Basque Center on Cognition, Brain and Language, Donostia - San Sebastian, SPAIN
In the field of bilingual speech perception, recent behavioral and electrophysiological data on simultaneous bilinguals suggest that they do not always exhibit abilities similar to those of the native monolinguals of the same languages (i.e., Guion, 2003; Molnar et al, 2009a,b; Sundara and Polka, 2008), despite the fact that simultaneous bilinguals are native users of both of their languages as well. As opposed to second language users, who often assimilate the acoustically similar non-native phonetic categories to their native ones, simultaneous bilinguals rather tend to dissimilate the phonetically similar sounds that occur across both languages. Importantly, the categories developed for the same speech sounds by native bilinguals do not completely overlap with those developed by the native monolinguals.

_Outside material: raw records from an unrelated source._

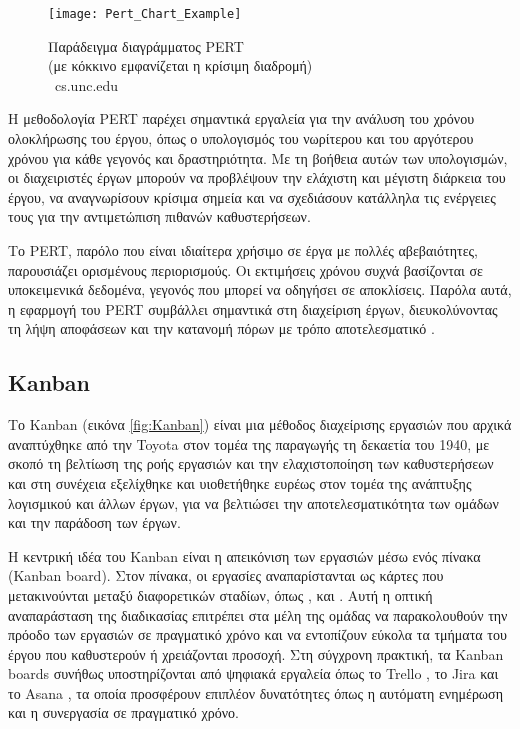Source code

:             \begin{figure}[h!] \noindent \centering
                \texttt{[image: Pert\_Chart\_Example]}
                \caption{\centering Παράδειγμα διαγράμματος PERT \\ (με κόκκινο εμφανίζεται η κρίσιμη διαδρομή) \\ {\footnotesize \textcopyright\ cs.unc.edu}}
                \label{fig:PertChartExample}
            \end{figure}

            Η μεθοδολογία PERT παρέχει σημαντικά εργαλεία για την ανάλυση του χρόνου ολοκλήρωσης του έργου, όπως ο υπολογισμός του νωρίτερου και του αργότερου χρόνου για κάθε γεγονός και δραστηριότητα. Με τη βοήθεια αυτών των υπολογισμών, οι διαχειριστές έργων μπορούν να προβλέψουν την ελάχιστη και μέγιστη διάρκεια του έργου, να αναγνωρίσουν κρίσιμα σημεία και να σχεδιάσουν κατάλληλα τις ενέργειες τους για την αντιμετώπιση πιθανών καθυστερήσεων.

            Το PERT, παρόλο που είναι ιδιαίτερα χρήσιμο σε έργα με πολλές αβεβαιότητες, παρουσιάζει ορισμένους περιορισμούς. Οι εκτιμήσεις χρόνου συχνά βασίζονται σε υποκειμενικά δεδομένα, γεγονός που μπορεί να οδηγήσει σε αποκλίσεις. Παρόλα αυτά, η εφαρμογή του PERT συμβάλλει σημαντικά στη διαχείριση έργων, διευκολύνοντας τη λήψη αποφάσεων και την κατανομή πόρων με τρόπο αποτελεσματικό \cite{ProjectManagement21stCentury}.


        \subsection{Kanban} \label{subsec:Kanban}
            Το Kanban (εικόνα \ref{fig:Kanban}) είναι μια μέθοδος διαχείρισης εργασιών που αρχικά αναπτύχθηκε από την Toyota στον τομέα της παραγωγής τη δεκαετία του 1940, με σκοπό τη βελτίωση της ροής εργασιών και την ελαχιστοποίηση των καθυστερήσεων και στη συνέχεια εξελίχθηκε και υιοθετήθηκε ευρέως στον τομέα της ανάπτυξης λογισμικού και άλλων έργων, για να βελτιώσει την αποτελεσματικότητα των ομάδων και την παράδοση των έργων.

            Η κεντρική ιδέα του Kanban είναι η απεικόνιση των εργασιών μέσω ενός πίνακα (Kanban board). Στον πίνακα, οι εργασίες αναπαρίστανται ως κάρτες που μετακινούνται μεταξύ διαφορετικών σταδίων, όπως ,  και . Αυτή η οπτική αναπαράσταση της διαδικασίας επιτρέπει στα μέλη της ομάδας να παρακολουθούν την πρόοδο των εργασιών σε πραγματικό χρόνο και να εντοπίζουν εύκολα τα τμήματα του έργου που καθυστερούν ή χρειάζονται προσοχή. Στη σύγχρονη πρακτική, τα Kanban boards συνήθως υποστηρίζονται από ψηφιακά εργαλεία όπως το Trello \cite{Trello}, το Jira \cite{Jira} και το Asana \cite{Asana}, τα οποία προσφέρουν επιπλέον δυνατότητες όπως η αυτόματη ενημέρωση και η συνεργασία σε πραγματικό χρόνο.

In order to understand the mechanism underlying the phonemic category formation of simultaneous bilingual language users at the perceptual level across their two languages, we modeled the unsupervised formation of the phonetic perceptual space of English-French bilinguals by training self-organizing maps (SOMs) with vowels from both languages at the same time. Similarly, we modeled the formation of phonetic categories in monolinguals by training SOMs with vowels from either French or English alone. Differences in the perception of speech segments in the bilingual SOMs with respect to the monolingual SOMs are discussed, and compared to experimental findings. The overall findings suggest that native bilingual and monolingual users of the same language rely on different perceptual systems of the same phoneme inventory.